Pascoe discusses the term "sex worker" and the subject of sex work, commenting on the language used to describe people in the industry and her negative preconceptions towards female sex workers as victims and damaged. She researches survival sex and forums where men discuss sex workers. Pascoe also talks about Indecent Proposal, a film in which a man offers another man a large sum of money in return for having sex with his wife. She discusses transactional sex and rape culture, her own attitudes towards men and possible contributing factors for the behaviour of male rapists and abusers.

==Reception==
The book was #5 on The Sunday Times bestseller list on 8 September 2019.

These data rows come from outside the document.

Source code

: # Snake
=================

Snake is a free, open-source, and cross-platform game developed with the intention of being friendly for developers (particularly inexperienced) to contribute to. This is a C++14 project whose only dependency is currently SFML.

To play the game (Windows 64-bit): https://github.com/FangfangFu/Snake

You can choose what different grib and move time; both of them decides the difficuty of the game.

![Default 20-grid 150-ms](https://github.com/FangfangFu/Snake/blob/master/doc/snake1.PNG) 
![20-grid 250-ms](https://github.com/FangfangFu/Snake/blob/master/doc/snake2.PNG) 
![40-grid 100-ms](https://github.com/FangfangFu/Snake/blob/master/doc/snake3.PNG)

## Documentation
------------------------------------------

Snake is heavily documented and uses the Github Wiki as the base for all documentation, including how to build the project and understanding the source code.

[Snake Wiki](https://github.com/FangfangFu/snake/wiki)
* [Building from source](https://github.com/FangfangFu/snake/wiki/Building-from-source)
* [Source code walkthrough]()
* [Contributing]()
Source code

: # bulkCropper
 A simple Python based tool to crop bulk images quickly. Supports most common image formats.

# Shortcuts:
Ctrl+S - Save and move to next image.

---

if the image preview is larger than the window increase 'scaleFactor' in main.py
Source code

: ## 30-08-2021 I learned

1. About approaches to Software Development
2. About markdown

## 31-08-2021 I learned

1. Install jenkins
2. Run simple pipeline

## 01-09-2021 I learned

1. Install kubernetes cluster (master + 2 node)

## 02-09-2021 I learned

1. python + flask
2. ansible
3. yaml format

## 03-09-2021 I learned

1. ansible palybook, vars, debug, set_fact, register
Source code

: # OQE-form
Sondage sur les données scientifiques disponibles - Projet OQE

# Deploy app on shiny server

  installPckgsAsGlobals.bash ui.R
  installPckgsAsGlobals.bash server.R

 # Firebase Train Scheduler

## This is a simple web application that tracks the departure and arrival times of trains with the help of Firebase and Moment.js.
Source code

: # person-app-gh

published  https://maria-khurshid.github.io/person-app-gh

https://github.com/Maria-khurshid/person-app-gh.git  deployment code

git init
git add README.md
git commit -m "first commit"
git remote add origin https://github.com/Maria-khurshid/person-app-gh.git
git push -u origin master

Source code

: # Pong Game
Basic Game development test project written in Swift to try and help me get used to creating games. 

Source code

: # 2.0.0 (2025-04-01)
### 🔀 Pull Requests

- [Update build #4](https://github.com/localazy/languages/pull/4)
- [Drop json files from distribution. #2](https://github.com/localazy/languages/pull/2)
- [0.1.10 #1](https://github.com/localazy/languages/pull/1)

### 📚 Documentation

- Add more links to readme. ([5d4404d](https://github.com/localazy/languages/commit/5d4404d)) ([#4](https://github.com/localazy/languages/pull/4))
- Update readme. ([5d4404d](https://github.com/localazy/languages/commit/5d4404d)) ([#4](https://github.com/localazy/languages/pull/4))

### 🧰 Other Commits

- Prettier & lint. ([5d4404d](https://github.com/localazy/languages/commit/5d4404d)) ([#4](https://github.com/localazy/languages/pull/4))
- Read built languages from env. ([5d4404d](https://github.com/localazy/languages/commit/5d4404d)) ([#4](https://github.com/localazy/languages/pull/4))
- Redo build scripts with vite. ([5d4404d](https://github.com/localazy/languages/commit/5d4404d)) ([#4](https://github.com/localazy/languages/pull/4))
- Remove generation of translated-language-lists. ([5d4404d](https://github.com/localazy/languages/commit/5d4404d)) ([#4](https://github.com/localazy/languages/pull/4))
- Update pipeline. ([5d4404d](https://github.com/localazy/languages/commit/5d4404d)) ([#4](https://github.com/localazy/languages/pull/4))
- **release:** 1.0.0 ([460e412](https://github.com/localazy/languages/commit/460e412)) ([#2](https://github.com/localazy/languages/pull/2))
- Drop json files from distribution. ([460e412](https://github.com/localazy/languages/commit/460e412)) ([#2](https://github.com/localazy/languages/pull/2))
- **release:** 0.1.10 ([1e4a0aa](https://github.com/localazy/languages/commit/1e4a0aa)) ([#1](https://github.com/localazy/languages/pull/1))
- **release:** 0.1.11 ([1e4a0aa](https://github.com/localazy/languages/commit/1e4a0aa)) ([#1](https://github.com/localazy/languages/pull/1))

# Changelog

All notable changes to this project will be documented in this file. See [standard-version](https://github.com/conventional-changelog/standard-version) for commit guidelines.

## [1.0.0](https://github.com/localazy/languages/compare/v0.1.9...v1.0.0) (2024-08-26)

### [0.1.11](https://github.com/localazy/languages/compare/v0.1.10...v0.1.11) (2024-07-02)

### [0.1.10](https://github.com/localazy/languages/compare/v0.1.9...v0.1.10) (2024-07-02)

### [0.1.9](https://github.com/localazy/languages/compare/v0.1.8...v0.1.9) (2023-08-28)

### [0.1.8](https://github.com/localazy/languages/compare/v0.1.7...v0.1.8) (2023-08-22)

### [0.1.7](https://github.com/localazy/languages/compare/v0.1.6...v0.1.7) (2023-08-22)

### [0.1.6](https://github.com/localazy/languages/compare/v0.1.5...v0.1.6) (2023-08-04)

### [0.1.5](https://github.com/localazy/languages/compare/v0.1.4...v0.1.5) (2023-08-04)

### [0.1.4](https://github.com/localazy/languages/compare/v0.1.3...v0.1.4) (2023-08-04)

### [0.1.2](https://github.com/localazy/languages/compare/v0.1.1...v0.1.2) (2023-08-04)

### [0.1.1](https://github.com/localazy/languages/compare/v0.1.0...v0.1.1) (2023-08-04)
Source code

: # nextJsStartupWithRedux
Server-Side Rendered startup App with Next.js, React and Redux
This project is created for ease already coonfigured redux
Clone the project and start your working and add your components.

Shirley Whiteside of The National lauded the book as "educational and highly entertaining", finding that it had an "engaging, conversational style of writing and an intriguing supply of curious facts". Niamh Donnelly of The Irish Times praised the book as "very funny" and well-researched, but found it stronger "when it's not analysing, not interrogating". is Marisa Bate found that the book contained "an impressive amount of research" and summarised that in relation to the three title topics: "Pascoe might not have figured it out entirely, but she has given it a very good shot".

==Podcast==
A companion podcast, also titled Sex Power Money, was produced by Faber and Faber. An initial run of eight episodes began on 12 August 2019. The podcast features Pascoe discussing sex work, pornography and sexual activity with sex workers, academics and comedians. A second series of eight episode began on 27 July 2020.

In 2019, The Guardian reviewed the podcast as the 12th-best podcast of the year, finding it "equally insightful" in comparison to the book. Guardian writers praised the episode with social historian Hallie Rubenhold as "far-reaching and fascinating". The podcast was nominated in the same year for a FutureBook Award.